| ACTION ITEM |
Everything from the first line of the data through the line with "事件处理数量影响到页面的性能" is to be echoed exactly, minus the pictures.
[Start of section]
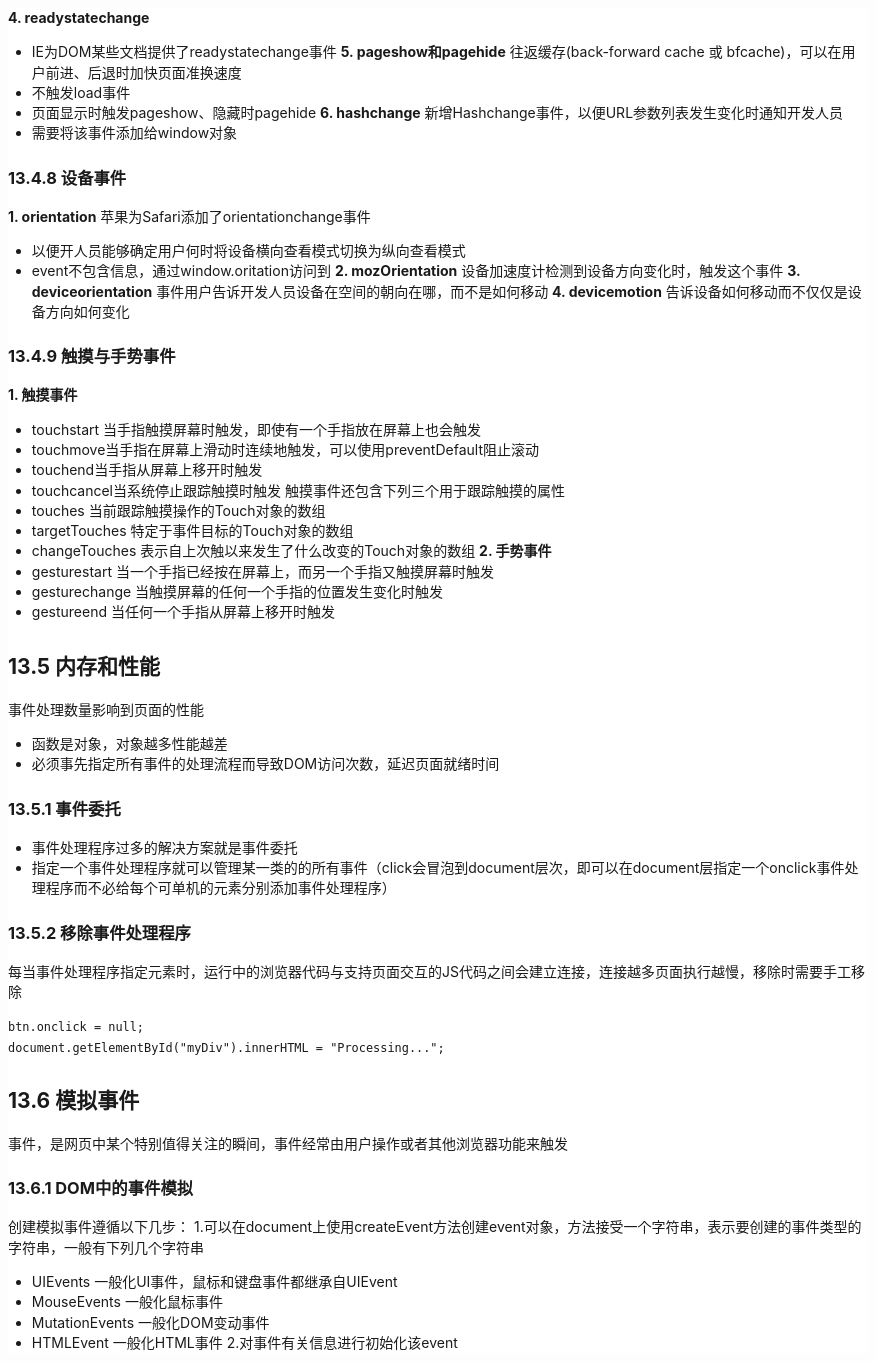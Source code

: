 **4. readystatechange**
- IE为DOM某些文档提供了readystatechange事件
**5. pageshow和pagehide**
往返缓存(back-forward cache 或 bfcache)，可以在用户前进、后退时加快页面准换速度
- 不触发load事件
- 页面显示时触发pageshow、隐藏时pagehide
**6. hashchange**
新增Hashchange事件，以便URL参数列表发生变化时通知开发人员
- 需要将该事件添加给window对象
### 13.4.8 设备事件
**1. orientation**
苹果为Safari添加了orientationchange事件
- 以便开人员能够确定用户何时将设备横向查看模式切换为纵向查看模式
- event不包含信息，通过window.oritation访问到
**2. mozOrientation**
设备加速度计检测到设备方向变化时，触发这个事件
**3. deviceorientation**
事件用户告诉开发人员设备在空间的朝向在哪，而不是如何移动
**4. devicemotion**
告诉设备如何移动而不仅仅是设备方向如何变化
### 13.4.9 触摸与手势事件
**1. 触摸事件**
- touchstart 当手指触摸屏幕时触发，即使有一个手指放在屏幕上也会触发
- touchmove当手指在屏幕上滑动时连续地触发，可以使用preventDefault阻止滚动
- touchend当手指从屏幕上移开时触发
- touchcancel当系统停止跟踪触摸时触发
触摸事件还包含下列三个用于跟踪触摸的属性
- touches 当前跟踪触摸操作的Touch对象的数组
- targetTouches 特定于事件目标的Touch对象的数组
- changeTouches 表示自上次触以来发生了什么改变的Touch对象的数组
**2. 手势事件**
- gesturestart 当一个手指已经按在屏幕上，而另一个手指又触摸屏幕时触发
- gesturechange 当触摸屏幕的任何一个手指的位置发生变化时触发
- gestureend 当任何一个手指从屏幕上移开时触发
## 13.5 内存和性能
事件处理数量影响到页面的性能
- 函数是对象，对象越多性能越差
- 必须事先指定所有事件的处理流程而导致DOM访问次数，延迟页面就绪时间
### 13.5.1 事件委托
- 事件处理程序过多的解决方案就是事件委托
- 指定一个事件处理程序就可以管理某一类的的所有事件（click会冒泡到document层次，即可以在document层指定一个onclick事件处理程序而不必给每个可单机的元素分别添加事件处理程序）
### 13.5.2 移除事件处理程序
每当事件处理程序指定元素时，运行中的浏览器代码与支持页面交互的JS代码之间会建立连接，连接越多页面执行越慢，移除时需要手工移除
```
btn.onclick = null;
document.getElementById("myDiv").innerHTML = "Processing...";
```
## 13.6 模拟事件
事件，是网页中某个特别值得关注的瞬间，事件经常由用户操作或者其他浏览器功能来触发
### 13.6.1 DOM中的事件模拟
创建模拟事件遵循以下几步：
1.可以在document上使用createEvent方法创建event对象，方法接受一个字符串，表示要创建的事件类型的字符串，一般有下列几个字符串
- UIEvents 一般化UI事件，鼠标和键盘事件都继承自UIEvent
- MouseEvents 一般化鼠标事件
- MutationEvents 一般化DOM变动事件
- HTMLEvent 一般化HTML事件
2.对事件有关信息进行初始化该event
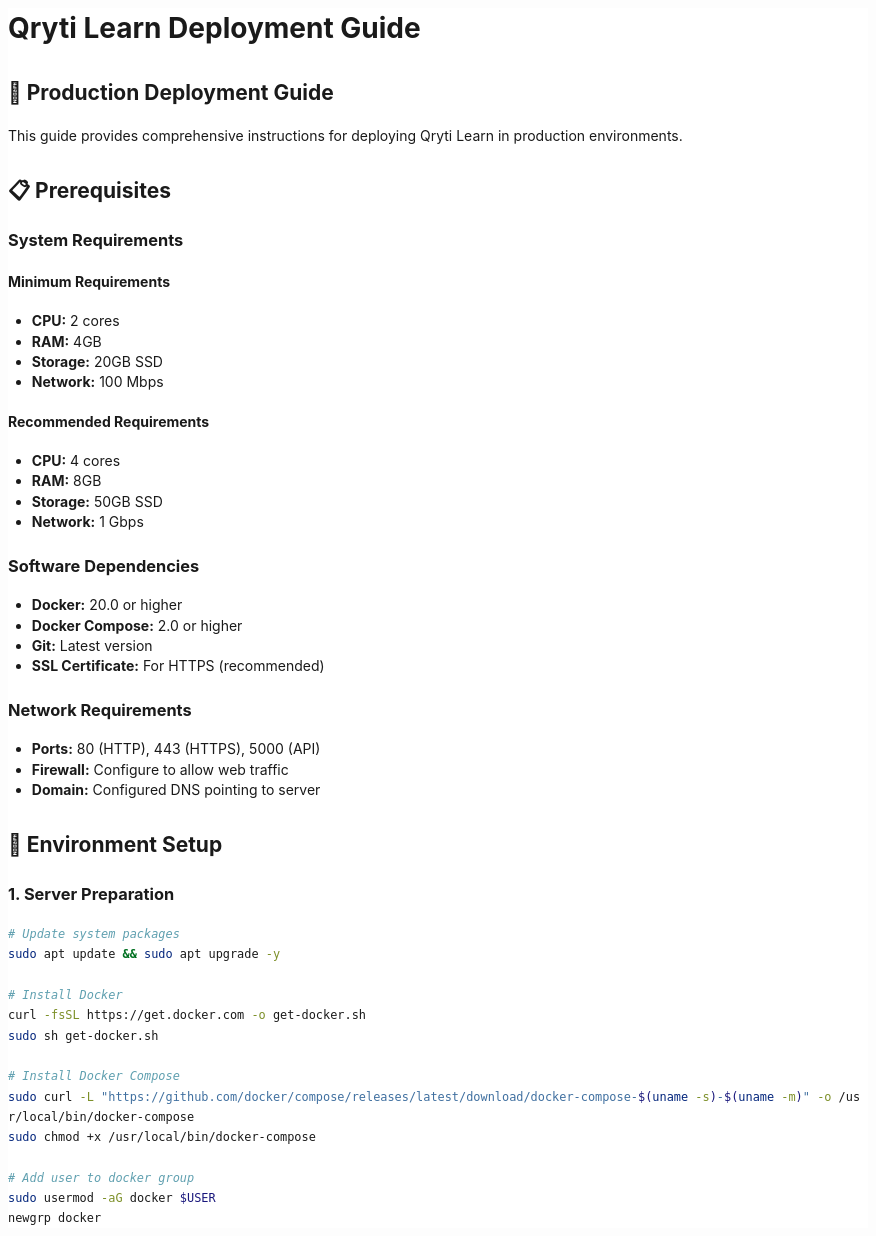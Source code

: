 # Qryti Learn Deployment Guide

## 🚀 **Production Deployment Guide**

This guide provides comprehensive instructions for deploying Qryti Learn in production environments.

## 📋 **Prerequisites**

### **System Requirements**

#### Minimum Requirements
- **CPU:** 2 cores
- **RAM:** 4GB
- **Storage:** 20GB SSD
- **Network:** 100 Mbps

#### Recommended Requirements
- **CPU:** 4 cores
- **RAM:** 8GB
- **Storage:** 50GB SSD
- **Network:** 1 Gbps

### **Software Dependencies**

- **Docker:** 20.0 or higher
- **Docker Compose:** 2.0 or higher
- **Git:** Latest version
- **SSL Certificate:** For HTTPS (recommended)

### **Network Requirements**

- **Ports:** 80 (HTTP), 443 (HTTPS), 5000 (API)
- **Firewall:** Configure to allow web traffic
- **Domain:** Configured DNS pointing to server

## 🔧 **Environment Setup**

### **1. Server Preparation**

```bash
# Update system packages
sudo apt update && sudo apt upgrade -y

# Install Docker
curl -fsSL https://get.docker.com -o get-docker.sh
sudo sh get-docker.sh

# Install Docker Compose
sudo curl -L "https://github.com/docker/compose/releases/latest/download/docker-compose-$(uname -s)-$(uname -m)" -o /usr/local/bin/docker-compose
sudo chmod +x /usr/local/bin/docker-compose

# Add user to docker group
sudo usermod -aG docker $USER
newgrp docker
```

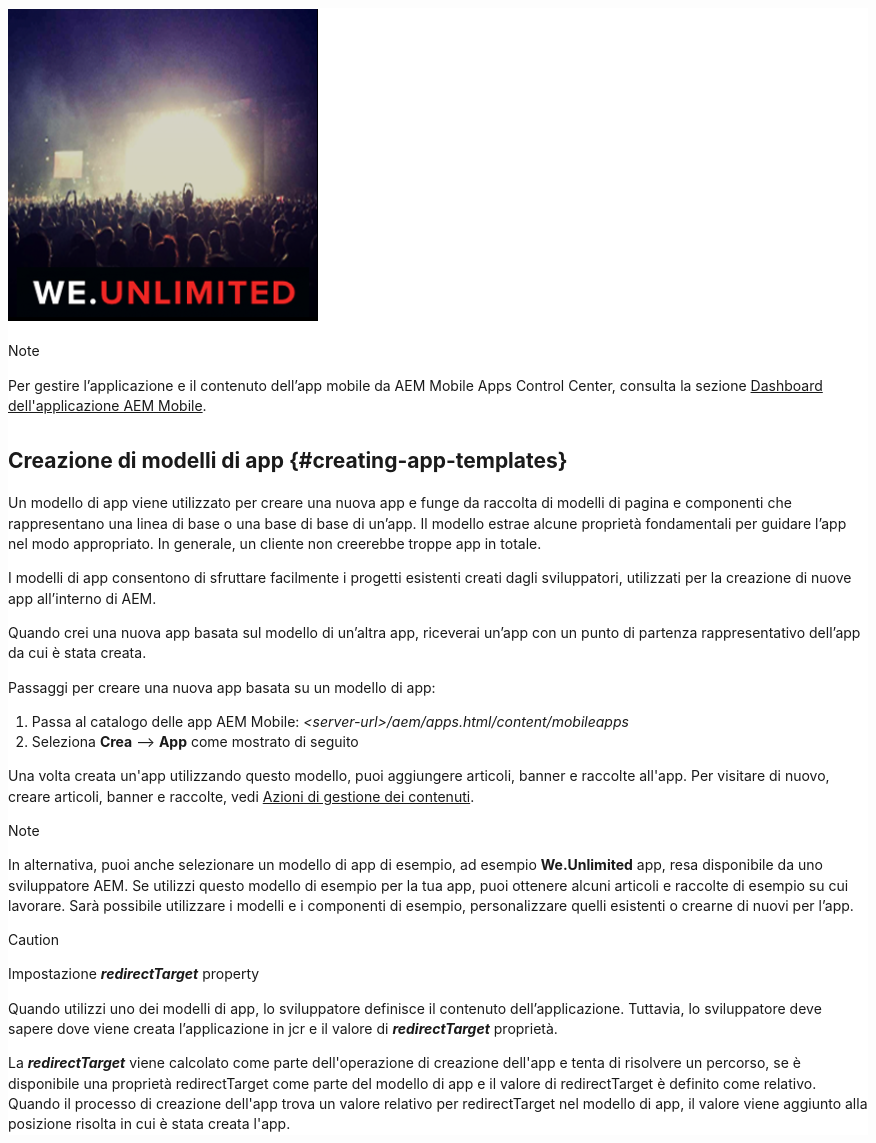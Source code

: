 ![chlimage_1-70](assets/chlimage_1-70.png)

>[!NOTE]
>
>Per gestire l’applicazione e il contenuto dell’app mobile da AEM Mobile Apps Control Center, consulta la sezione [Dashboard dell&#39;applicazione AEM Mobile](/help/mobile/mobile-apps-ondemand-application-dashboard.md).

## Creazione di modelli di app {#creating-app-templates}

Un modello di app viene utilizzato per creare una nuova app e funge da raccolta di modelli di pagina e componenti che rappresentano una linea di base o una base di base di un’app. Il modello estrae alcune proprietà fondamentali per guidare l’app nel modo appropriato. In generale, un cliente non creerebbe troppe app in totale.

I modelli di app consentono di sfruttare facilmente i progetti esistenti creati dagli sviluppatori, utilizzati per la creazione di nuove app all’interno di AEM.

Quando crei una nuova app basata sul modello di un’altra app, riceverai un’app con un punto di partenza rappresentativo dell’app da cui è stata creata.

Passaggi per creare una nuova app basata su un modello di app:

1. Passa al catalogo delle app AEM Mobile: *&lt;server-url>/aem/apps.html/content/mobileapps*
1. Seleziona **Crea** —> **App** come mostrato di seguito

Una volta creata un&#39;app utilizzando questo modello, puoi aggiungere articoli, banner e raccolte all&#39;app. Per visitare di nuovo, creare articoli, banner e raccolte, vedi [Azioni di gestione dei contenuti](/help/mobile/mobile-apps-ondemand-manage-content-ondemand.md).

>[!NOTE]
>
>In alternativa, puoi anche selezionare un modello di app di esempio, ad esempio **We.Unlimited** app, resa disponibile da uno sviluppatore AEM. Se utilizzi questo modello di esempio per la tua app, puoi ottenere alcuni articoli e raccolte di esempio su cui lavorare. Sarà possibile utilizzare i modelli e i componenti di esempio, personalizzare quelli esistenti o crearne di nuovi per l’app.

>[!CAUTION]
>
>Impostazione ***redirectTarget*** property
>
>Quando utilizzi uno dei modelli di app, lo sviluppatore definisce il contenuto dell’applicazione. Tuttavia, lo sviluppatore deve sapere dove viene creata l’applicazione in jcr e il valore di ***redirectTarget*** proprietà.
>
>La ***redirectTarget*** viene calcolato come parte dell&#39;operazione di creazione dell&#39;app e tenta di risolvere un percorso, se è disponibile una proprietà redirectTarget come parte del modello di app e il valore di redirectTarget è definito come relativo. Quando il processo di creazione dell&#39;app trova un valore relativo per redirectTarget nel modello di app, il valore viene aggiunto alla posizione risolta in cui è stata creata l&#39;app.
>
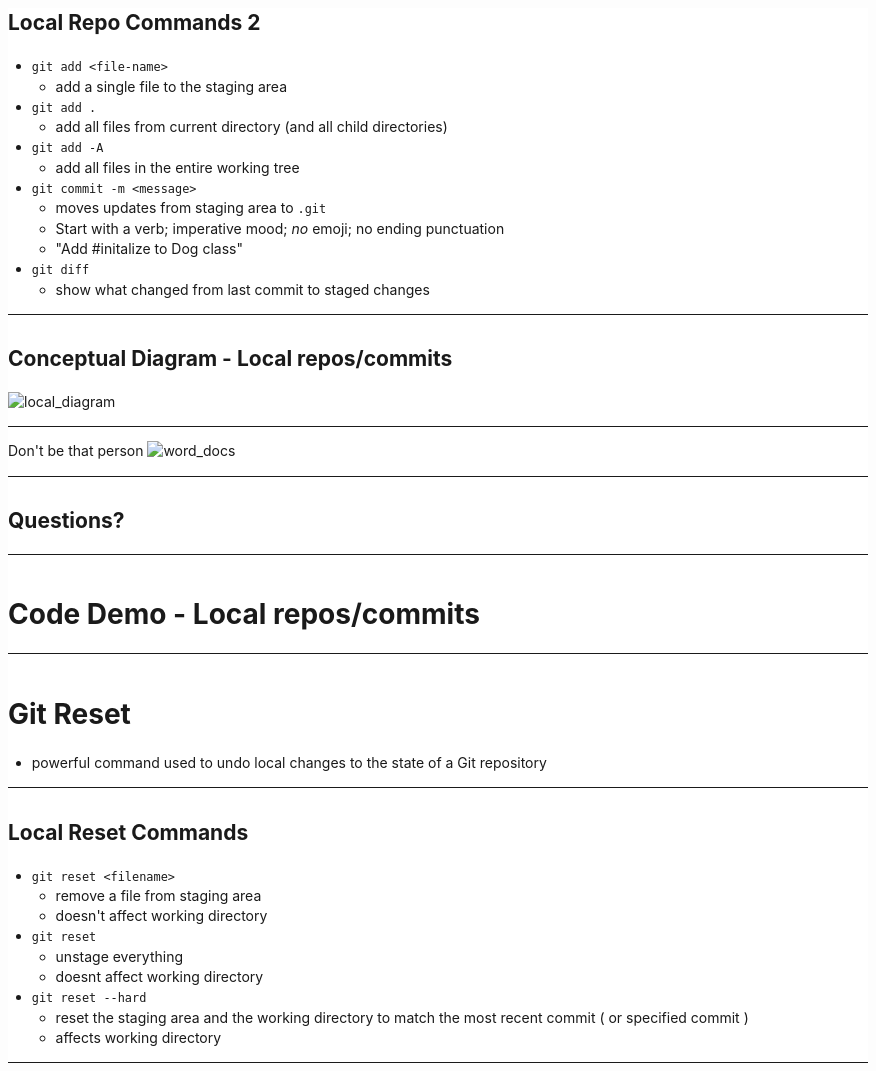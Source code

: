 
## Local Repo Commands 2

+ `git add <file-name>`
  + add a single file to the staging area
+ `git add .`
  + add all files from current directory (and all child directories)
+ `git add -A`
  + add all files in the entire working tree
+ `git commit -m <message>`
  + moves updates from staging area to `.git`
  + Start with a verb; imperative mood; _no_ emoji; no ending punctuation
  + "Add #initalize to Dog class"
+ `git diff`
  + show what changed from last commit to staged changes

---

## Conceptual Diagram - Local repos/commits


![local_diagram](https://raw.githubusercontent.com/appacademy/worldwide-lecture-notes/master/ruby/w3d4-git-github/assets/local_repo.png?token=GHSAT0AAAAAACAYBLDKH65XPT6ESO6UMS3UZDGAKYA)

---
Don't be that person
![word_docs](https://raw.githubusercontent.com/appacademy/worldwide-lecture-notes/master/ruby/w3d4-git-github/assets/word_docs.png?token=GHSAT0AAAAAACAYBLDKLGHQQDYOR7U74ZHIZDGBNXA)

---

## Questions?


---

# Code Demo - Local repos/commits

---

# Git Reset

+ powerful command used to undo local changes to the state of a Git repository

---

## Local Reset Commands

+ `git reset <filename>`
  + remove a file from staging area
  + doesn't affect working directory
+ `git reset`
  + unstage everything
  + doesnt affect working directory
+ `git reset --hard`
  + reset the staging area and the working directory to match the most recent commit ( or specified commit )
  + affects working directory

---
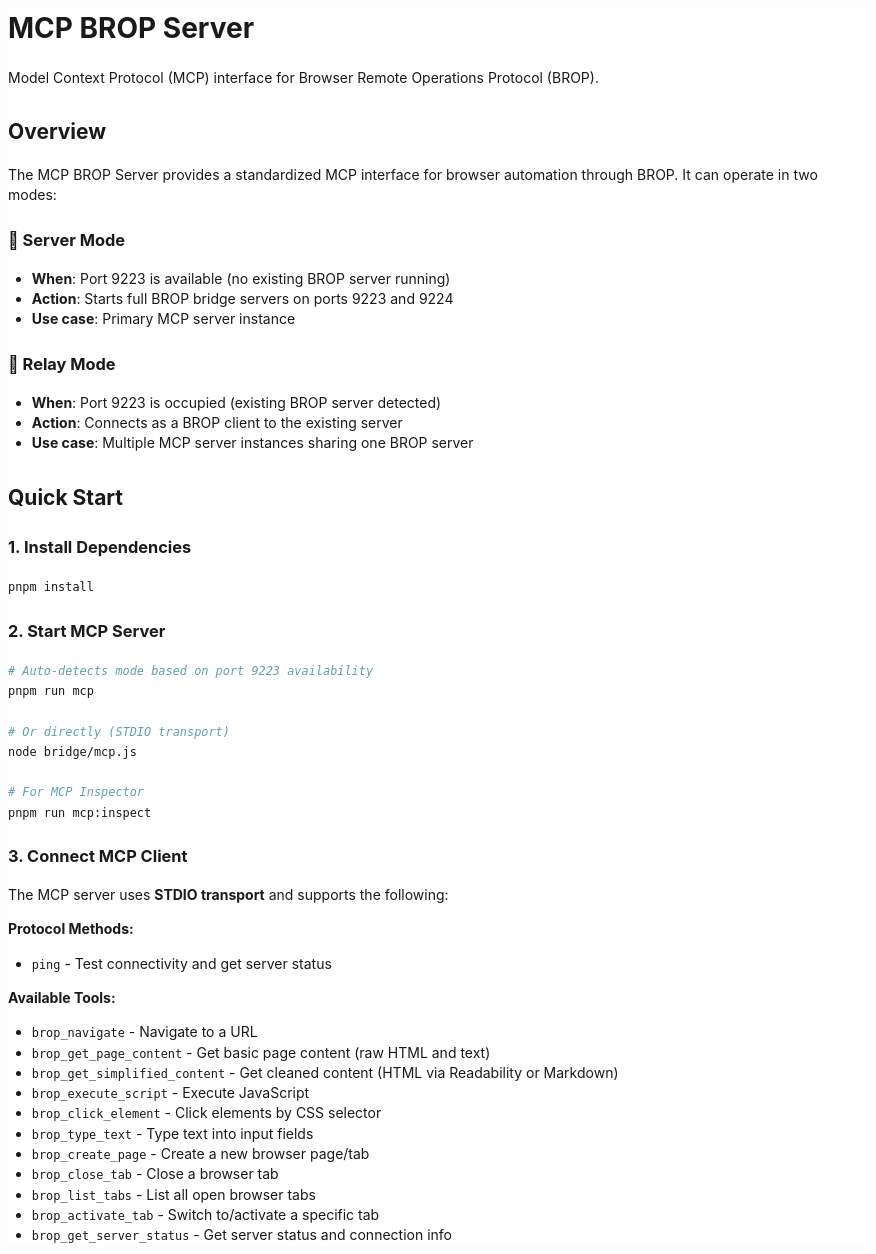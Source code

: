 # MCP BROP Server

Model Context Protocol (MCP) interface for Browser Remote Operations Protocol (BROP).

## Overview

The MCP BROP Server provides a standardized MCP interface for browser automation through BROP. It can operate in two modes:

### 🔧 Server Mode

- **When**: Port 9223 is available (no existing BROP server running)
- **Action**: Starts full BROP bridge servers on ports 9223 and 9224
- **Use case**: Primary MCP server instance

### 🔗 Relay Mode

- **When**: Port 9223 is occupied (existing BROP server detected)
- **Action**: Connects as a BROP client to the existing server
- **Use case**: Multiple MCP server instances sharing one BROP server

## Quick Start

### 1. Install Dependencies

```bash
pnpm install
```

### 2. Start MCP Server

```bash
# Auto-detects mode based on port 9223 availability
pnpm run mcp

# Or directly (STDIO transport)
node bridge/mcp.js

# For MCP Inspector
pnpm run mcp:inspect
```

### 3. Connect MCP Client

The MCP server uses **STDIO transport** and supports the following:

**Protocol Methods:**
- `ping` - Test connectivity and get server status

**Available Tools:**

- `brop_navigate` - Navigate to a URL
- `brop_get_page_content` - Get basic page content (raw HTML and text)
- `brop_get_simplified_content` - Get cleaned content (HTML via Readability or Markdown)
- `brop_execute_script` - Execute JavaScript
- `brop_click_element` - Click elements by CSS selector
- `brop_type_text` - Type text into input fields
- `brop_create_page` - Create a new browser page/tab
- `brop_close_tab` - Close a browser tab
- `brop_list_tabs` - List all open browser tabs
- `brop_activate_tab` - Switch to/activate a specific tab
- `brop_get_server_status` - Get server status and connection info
[End of section]
| EXERCISE OUTPUT |
Source code

: **4. readystatechange**
- IE为DOM某些文档提供了readystatechange事件
**5. pageshow和pagehide**
往返缓存(back-forward cache 或 bfcache)，可以在用户前进、后退时加快页面准换速度
- 不触发load事件
- 页面显示时触发pageshow、隐藏时pagehide
**6. hashchange**
新增Hashchange事件，以便URL参数列表发生变化时通知开发人员
- 需要将该事件添加给window对象
### 13.4.8 设备事件
**1. orientation**
苹果为Safari添加了orientationchange事件
- 以便开人员能够确定用户何时将设备横向查看模式切换为纵向查看模式
- event不包含信息，通过window.oritation访问到
**2. mozOrientation**
设备加速度计检测到设备方向变化时，触发这个事件
**3. deviceorientation**
事件用户告诉开发人员设备在空间的朝向在哪，而不是如何移动
**4. devicemotion**
告诉设备如何移动而不仅仅是设备方向如何变化
### 13.4.9 触摸与手势事件
**1. 触摸事件**
- touchstart 当手指触摸屏幕时触发，即使有一个手指放在屏幕上也会触发
- touchmove当手指在屏幕上滑动时连续地触发，可以使用preventDefault阻止滚动
- touchend当手指从屏幕上移开时触发
- touchcancel当系统停止跟踪触摸时触发
触摸事件还包含下列三个用于跟踪触摸的属性
- touches 当前跟踪触摸操作的Touch对象的数组
- targetTouches 特定于事件目标的Touch对象的数组
- changeTouches 表示自上次触以来发生了什么改变的Touch对象的数组
**2. 手势事件**
- gesturestart 当一个手指已经按在屏幕上，而另一个手指又触摸屏幕时触发
- gesturechange 当触摸屏幕的任何一个手指的位置发生变化时触发
- gestureend 当任何一个手指从屏幕上移开时触发
## 13.5 内存和性能
事件处理数量影响到页面的性能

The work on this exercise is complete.